Date: Thu, 29 Jan 2004 08:02:31 -0500
Reply-To: Howard Schreier <Howard_Schreier@ITA.DOC.GOV>
Sender: "SAS(r) Discussion" <SAS-L@LISTSERV.UGA.EDU>
From: Howard Schreier <Howard_Schreier@ITA.DOC.GOV>
Subject: Re: Interleaving Observations
Here's what I would try:
data justkeys / view=justkeys;
merge x(in=inx keep=recno)
y(in=iny keep=recno);
by recno;
retain xkey ykey;
if inx then xkey=recno;
if iny then ykey=recno;
run;
data halfdone / view=halfdone;
merge justkeys x(rename=(recno=xkey) );
by xkey;
drop xkey;
run;
data alldone;
merge halfdone y(rename=(recno=ykey) );
by ykey;
drop ykey;
run;
The first step is the critical one. It takes care of the RETAIN
requirement, but does so in terms of the key only. JUSTKEYS looks like this:
recno xkey ykey
1 1 .
2 1 2
3 1 3
4 4 3
5 4 5
The other steps do fairly straightforward merges to pick up the satellite
variables.
Although there are three DATA steps, using views for the intermediate
results saves I/O. Basically, when the last step runs, each of the two
input datasets is read twice, once to set up the keys an once to feed the
rest of the data.
Notice that there are three successive merges, using three different BY
variables, with no intervening sorts. You don't see that every day.
On Wed, 28 Jan 2004 10:28:10 -0600, Kevin Myers <kevinmyers@AUSTIN.RR.COM>
wrote:
>P.S. - The recno values won't necessarily be contiguous nor start at one.

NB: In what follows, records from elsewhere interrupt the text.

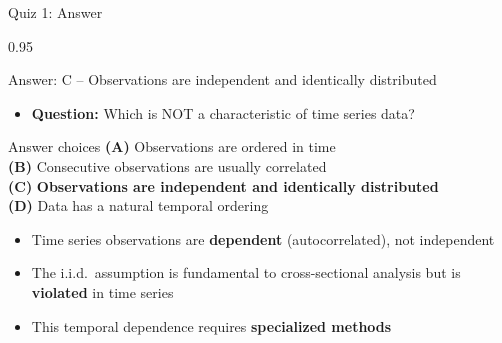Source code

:\documentclass[9pt, aspectratio=169, t]{beamer}
\begin{document}
\begin{frame}{Quiz 1: Answer}
    \begin{cminipage}{0.95\textwidth}
    \begin{exampleblock}{Answer: C -- Observations are independent and identically distributed}
        \begin{itemize}\setlength{\itemsep}{0pt}
            \item \textbf{Question:} Which is NOT a characteristic of time series data?
        \end{itemize}

        \vspace{0.3cm}

    \begin{block}{Answer choices}
        \textcolor{MainBlue}{\textbf{(A)}} Observations are ordered in time \incorrect\\[3pt]
        \textcolor{MainBlue}{\textbf{(B)}} Consecutive observations are usually correlated \incorrect\\[3pt]
        \textcolor{MainBlue}{\textbf{(C)}} \textbf{\textcolor{Forest}{Observations are independent and identically distributed}} \correct\\[3pt]
        \textcolor{MainBlue}{\textbf{(D)}} Data has a natural temporal ordering \incorrect
    \end{block}

        \vspace{0.3cm}

        \begin{itemize}
            \item Time series observations are \textbf{dependent} (autocorrelated), not independent
            \item The i.i.d.\ assumption is fundamental to cross-sectional analysis but is \textbf{violated} in time series
            \item This temporal dependence requires \textbf{specialized methods}
        \end{itemize}
    \end{exampleblock}

    \end{cminipage}
\end{frame}
\end{document}
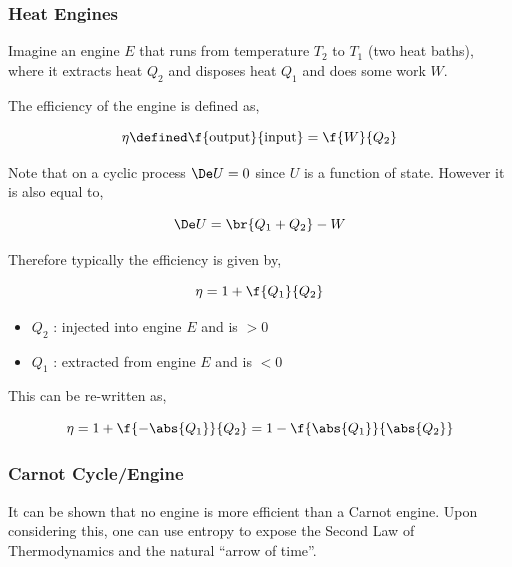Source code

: \documentclass{article}
\begin{document}
\subsubsection{Heat Engines}

Imagine an engine $E$ that runs from temperature $T_2$ to $T_1$ (two heat baths), where it extracts heat $Q_2$ and disposes heat $Q_1$ and does some work $W$.

\begin{center}
\end{center}

The efficiency of the engine is defined as,

\[ \eta \defined \f{\text{output}}{\text{input}} = \f{W}{Q_2} \]

Note that on a cyclic process $\De U = 0$ since $U$ is a function of state. However it is also equal to,

\[ \De U = \br{Q_1 + Q_2} - W \]

Therefore typically the efficiency is given by,

\[ \eta = 1 + \f{Q_1}{Q_2} \]

\begin{itemize}
    \item $Q_2$ : injected into engine $E$ and is $>0$
    \item $Q_1$ : extracted from engine $E$ and is $<0$
\end{itemize}

This can be re-written as,

\[ \eta = 1 + \f{-\abs{Q_1}}{Q_2} = 1 - \f{\abs{Q_1}}{\abs{Q_2}} \]

\subsubsection{Carnot Cycle/Engine}

It can be shown that no engine is more efficient than a Carnot engine. Upon considering this, one can use entropy to expose the Second Law of Thermodynamics and the natural ``arrow of time''.
\end{document}
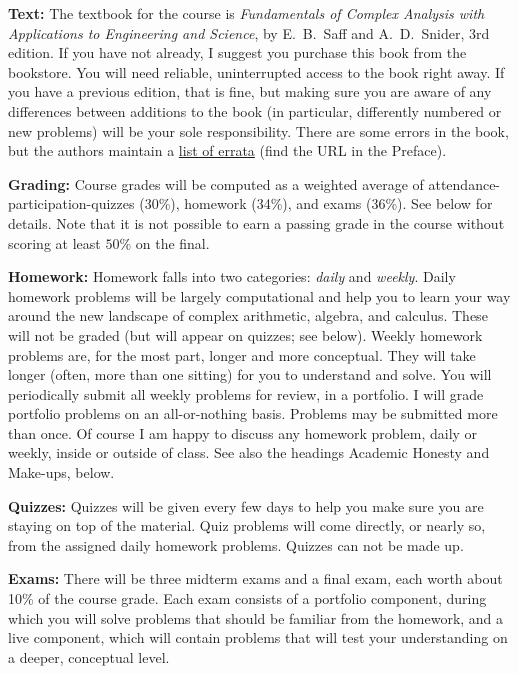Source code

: \documentclass[11pt]{amsart}
\begin{document}
\textbf{Text:} The textbook for the course is \emph{Fundamentals of Complex Analysis with Applications to Engineering and Science}, by E.~B.~Saff and A.~D.~Snider, 3rd edition. If you have not already, I suggest you purchase this book from the bookstore. You will need reliable, uninterrupted access to the book right away. If you have a previous edition, that is fine, but making sure you are aware of any differences between additions to the book (in particular, differently numbered or new problems) will be your sole responsibility. There are some errors in the book, but the authors maintain a \href{http://ee.eng.usf.edu/people/snider/PDF/Errata2.pdf}{list of errata} (find the URL in the Preface).

\textbf{Grading:} Course grades will be computed as a weighted average of attendance-participation-quizzes (30\%), homework (34\%), and exams (36\%). See below for details. Note that it is not possible to earn a passing grade in the course without scoring at least $50\%$ on the final.

\textbf{Homework:} Homework falls into two categories: \emph{daily} and \emph{weekly}. Daily homework problems will be largely computational and help you to learn your way around the new landscape of complex arithmetic, algebra, and calculus. These will not be graded (but will appear on quizzes; see below). Weekly homework problems are, for the most part, longer and more conceptual. They will take longer (often, more than one sitting) for you to understand and solve. You will periodically submit all weekly problems for review, in a portfolio. I will grade portfolio problems on an all-or-nothing basis. Problems may be submitted more than once. Of course I am happy to discuss any homework problem, daily or weekly, inside or outside of class. See also the headings Academic Honesty and Make-ups, below.

\textbf{Quizzes:} Quizzes will be given every few days to help you make sure you are staying on top of the material. Quiz problems will come directly, or nearly so, from the assigned daily homework problems. Quizzes can not be made up.

\textbf{Exams:} There will be three midterm exams and a final exam, each worth about 10\% of the course grade. Each exam consists of a portfolio component, during which you will solve problems that should be familiar from the homework, and a live component, which will contain problems that will test your understanding on a deeper, conceptual level.
\end{document}
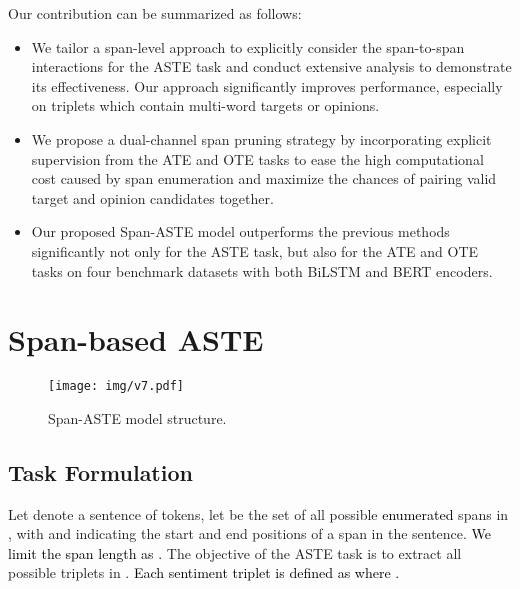 \documentclass[11pt,a4paper]{article}
\begin{document}
Our contribution can be summarized as follows: 
\begin{itemize}
\item We tailor a span-level approach to explicitly consider the span-to-span interactions for the ASTE task and conduct extensive analysis to demonstrate its effectiveness. Our approach significantly improves performance, especially on triplets which contain multi-word targets or opinions.
\item We propose a dual-channel span pruning strategy by incorporating explicit supervision from the ATE and OTE tasks to ease the high computational cost caused by span enumeration and maximize the chances of pairing valid target and opinion candidates together.
\item Our proposed Span-ASTE model outperforms the previous methods significantly not only for the ASTE task, but also for the ATE and OTE tasks on four benchmark datasets with both BiLSTM and BERT encoders.
    
\end{itemize}














\section{Span-based ASTE}

\begin{figure*}[!t]
\centering
\texttt{[image: img/v7.pdf]}
\caption{Span-ASTE model structure.}
\label{fig:model}
\end{figure*}



\subsection{{Task Formulation}}
Let  denote a sentence of  tokens, let  be the set of all possible \textcolor{black}{enumerated} spans in , with  and  indicating the start and end positions of a span in the sentence.
\textcolor{black}{We limit the span length as .}
The objective of the ASTE task is to extract all possible triplets in .
\textcolor{black}{Each sentiment triplet is defined as  where .}
\end{document}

Both data sets are sorted by recno, and there will be no duplicate values
of recno in the two data sets.
>
>----- Original Message -----
>From: "Kevin Myers" <kevinmyers@AUSTIN.RR.COM>
>Newsgroups: bit.listserv.sas-l
>To: <SAS-L@LISTSERV.UGA.EDU>
>Sent: Wednesday, January 28, 2004 10:19 AM
>Subject: Interleaving Observations
>
>
>> Howdy folks,
>>
>> Have two data sets with one common variable that records from the two
data sets need to be interleaved by, plus lots of additional variables that
*differ* between the two data sets. Conceptually what I want to do is
illustrated by the following examples:
>>
>> data x;
>> recno=1; x=1; output;
>> recno=4; x=4; output;
>> run;
>>
>> data y;
>> recno=2; y=2; output;
>> recno=3; y=3; output;
>> recno=5; y=5; output;
>> run;
>>
>> /* neither of the following steps do what I need, but both are sorta
close in different ways */
>>
>> /* ignores BY statement, fails to interleave records in desired order,
quits when first data set runs out of records */
>> data _null_; set x; set y; by recno; put recno= x= y=; run;
>>
>> /* interleaves records in desired order, but fails to retain values */
>> data _null_; retain _all_; set x y; by recno; put recno= x= y=; run;
>>
>> /* desired output */
>> recno=1 x=1 y=.
>> recno=2 x=1 y=2
>> recno=3 x=1 y=3
>> recno=4 x=4 y=3
>> recno=5 x=4 y=5
>>
>> Conceivably I could achieve the desired result using a very inefficient
SQL join, but I'm actually working with *lots* of data, and need a more
efficient solution. Also, I have thought of several multi-step solutions,
but all seemed ugly and unnecessarily complex. I'd strongly prefer a
simple and elegant solution, as what I'm really trying to accomplish here
is to replace and greatly simplify some very complicated existing code.
>>
>> Thanks in advance,
>> s/KAM
>>
|